[Assignment] Search term "ArmDown": please copy every line of the records below that contains it.

[Data listing]
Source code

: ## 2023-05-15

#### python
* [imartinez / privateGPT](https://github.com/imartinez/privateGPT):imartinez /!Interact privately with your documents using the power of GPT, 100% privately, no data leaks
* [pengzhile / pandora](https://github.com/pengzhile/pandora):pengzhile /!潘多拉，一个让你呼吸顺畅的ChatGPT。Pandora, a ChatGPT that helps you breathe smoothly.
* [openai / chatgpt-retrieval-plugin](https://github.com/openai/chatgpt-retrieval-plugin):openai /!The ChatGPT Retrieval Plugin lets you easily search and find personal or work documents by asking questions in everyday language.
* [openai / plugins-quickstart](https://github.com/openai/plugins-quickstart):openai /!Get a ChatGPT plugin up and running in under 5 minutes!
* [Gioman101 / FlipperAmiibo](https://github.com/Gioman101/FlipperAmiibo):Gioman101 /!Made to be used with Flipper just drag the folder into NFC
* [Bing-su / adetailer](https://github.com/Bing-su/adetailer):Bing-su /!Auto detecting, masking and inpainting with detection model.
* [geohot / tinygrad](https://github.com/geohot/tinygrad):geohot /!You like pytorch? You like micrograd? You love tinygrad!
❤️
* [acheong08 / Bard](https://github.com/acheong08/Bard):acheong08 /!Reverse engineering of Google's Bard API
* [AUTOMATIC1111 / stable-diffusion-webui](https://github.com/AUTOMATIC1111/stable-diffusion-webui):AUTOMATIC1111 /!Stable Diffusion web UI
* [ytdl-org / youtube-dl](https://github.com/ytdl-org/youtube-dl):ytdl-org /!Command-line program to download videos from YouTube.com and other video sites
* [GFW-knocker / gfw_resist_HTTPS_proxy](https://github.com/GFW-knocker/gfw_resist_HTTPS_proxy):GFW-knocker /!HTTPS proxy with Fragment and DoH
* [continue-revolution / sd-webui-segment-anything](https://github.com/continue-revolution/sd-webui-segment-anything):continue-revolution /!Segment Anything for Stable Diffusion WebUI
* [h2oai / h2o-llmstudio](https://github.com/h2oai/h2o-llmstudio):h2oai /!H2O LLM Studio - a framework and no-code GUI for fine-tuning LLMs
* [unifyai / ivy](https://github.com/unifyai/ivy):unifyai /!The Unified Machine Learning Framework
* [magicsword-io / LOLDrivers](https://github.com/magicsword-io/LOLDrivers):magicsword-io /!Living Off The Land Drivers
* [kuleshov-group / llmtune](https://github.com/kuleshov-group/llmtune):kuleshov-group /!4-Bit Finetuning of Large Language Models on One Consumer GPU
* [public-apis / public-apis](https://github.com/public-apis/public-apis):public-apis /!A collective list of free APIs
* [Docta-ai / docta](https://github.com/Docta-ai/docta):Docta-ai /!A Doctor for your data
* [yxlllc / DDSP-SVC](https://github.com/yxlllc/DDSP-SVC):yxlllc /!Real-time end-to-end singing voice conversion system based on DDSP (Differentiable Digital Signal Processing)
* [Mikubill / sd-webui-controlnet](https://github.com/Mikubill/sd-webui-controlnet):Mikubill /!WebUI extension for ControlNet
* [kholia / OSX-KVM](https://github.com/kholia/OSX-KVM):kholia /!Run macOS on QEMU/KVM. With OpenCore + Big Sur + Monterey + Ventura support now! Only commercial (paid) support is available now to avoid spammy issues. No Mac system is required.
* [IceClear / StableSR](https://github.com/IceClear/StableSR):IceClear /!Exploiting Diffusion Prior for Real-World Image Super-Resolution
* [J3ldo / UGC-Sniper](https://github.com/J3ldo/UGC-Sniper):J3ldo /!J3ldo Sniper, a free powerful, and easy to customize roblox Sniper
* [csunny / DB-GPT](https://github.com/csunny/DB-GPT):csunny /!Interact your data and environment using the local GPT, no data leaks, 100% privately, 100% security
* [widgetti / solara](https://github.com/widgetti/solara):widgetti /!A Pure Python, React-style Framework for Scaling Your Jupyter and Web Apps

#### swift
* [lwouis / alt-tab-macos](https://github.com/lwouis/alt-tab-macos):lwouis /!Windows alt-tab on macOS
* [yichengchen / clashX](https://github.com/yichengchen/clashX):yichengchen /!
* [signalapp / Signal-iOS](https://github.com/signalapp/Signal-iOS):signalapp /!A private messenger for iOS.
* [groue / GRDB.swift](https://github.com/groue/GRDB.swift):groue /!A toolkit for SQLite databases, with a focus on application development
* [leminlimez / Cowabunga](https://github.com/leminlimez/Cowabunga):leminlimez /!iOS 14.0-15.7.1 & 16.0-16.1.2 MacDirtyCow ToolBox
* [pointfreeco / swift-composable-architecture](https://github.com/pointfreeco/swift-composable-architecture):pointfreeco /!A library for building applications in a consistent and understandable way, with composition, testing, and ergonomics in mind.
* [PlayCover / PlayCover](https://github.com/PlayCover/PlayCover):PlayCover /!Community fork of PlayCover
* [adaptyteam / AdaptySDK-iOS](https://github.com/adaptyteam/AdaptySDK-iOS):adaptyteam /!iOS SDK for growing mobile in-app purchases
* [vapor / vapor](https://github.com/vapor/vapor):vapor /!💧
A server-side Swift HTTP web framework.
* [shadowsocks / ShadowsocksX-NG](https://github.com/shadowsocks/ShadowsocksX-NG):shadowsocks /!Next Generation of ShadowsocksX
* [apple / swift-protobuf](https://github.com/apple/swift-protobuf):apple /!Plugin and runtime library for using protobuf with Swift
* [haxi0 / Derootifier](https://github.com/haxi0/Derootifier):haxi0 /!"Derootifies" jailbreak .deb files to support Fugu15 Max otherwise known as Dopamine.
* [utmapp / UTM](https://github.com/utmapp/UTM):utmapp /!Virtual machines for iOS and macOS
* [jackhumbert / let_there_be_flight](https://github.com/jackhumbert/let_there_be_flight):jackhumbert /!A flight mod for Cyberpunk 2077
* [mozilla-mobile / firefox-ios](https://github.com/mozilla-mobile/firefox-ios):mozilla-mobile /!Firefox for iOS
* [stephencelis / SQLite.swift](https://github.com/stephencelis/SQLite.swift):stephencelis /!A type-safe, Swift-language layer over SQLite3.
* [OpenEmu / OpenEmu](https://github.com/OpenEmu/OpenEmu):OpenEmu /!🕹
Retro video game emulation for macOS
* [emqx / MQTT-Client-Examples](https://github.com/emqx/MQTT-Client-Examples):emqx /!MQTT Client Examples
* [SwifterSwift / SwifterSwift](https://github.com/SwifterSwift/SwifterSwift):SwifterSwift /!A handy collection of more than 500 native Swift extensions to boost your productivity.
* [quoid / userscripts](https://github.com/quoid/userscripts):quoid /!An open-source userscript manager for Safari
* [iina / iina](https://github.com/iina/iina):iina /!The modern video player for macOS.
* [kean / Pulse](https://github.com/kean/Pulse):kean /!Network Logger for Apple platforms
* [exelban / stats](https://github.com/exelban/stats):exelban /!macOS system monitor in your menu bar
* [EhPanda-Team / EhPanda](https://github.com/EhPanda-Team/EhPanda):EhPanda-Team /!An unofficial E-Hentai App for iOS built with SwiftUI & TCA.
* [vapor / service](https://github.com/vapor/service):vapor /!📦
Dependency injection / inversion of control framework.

==

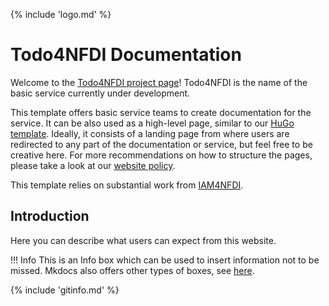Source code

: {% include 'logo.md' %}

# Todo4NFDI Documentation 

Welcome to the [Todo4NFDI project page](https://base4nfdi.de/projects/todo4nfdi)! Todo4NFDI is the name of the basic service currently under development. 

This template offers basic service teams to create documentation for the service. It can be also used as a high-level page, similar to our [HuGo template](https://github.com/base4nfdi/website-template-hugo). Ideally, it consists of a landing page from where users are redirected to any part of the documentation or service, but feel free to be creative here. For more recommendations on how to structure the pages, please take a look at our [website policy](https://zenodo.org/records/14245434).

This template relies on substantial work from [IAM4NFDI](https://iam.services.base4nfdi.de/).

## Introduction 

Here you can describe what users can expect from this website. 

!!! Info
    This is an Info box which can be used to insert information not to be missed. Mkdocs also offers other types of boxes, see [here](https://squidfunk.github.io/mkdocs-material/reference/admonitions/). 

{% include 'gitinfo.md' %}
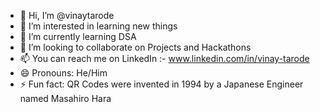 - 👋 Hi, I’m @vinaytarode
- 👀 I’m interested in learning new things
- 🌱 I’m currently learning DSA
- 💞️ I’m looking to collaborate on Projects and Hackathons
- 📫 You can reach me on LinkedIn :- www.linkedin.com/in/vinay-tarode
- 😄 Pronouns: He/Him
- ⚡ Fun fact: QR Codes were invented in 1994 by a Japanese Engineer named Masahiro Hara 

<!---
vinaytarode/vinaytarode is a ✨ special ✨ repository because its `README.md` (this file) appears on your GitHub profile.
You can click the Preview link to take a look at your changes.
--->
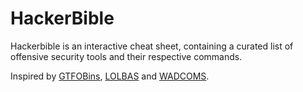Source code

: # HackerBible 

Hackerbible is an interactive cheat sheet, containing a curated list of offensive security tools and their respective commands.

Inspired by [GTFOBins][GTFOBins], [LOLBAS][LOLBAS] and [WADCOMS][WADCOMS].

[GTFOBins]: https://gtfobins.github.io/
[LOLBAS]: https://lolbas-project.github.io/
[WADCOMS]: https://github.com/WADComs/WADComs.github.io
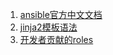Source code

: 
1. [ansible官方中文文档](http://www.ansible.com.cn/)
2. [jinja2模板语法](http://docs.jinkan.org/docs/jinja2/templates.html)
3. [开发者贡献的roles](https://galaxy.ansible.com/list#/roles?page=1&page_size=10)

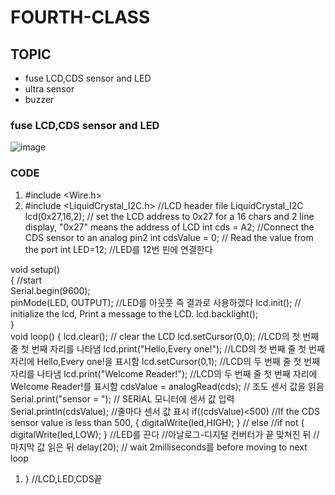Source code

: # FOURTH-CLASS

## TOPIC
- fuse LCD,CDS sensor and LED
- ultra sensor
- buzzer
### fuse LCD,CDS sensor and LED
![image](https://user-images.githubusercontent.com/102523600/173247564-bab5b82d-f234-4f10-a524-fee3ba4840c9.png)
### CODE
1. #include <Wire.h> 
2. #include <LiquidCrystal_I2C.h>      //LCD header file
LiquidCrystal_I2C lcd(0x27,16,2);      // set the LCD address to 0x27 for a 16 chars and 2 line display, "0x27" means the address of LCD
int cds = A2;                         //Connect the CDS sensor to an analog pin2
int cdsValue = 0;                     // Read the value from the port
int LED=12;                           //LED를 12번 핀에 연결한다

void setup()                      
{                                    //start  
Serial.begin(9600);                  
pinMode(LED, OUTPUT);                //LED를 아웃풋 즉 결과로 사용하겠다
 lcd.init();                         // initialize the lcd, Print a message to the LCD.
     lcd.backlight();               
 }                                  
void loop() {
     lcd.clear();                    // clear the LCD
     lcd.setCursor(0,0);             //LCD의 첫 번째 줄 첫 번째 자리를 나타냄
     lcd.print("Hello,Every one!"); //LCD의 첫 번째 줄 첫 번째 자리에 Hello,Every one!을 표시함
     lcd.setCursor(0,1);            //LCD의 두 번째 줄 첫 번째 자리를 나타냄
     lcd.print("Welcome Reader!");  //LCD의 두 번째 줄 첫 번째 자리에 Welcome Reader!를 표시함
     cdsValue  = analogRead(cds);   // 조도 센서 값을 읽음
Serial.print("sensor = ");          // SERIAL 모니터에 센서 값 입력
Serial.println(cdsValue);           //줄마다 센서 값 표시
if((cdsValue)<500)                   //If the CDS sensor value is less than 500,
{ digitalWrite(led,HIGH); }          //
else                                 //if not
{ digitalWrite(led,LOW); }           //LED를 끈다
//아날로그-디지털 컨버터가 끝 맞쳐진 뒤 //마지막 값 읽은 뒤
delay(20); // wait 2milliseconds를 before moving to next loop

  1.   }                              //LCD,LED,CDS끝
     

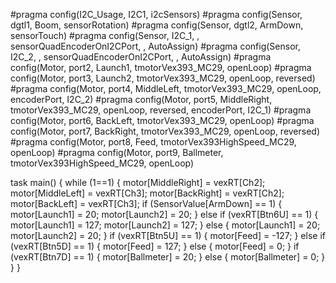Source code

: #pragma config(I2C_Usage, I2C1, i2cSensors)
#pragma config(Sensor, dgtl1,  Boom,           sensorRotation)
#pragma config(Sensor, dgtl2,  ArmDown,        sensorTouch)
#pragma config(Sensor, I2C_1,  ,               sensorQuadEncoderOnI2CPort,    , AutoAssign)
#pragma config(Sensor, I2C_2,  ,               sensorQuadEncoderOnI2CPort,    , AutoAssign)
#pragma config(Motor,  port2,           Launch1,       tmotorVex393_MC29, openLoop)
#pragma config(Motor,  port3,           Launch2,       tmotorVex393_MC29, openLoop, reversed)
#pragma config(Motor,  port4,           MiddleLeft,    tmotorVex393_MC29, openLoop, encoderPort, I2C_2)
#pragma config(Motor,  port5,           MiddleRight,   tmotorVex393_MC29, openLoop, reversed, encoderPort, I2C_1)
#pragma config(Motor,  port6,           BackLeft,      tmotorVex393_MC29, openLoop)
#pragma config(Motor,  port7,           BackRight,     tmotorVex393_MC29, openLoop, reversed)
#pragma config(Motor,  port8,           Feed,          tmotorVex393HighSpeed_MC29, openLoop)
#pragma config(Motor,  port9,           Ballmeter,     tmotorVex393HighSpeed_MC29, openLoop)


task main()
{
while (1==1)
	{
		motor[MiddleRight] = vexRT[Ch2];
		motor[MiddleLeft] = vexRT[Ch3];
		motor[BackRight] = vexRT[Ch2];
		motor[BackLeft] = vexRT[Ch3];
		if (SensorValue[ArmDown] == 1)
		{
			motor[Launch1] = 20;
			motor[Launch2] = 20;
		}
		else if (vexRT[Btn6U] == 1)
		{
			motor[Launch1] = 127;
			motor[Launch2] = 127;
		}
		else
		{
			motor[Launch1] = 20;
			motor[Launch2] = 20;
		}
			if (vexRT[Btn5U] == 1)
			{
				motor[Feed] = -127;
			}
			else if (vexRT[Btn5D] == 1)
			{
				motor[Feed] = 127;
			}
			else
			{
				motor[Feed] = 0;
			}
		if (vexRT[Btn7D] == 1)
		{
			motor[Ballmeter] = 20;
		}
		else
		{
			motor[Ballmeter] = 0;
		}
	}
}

[Written answer]
#pragma config(Sensor, dgtl2,  ArmDown,        sensorTouch)
		if (SensorValue[ArmDown] == 1)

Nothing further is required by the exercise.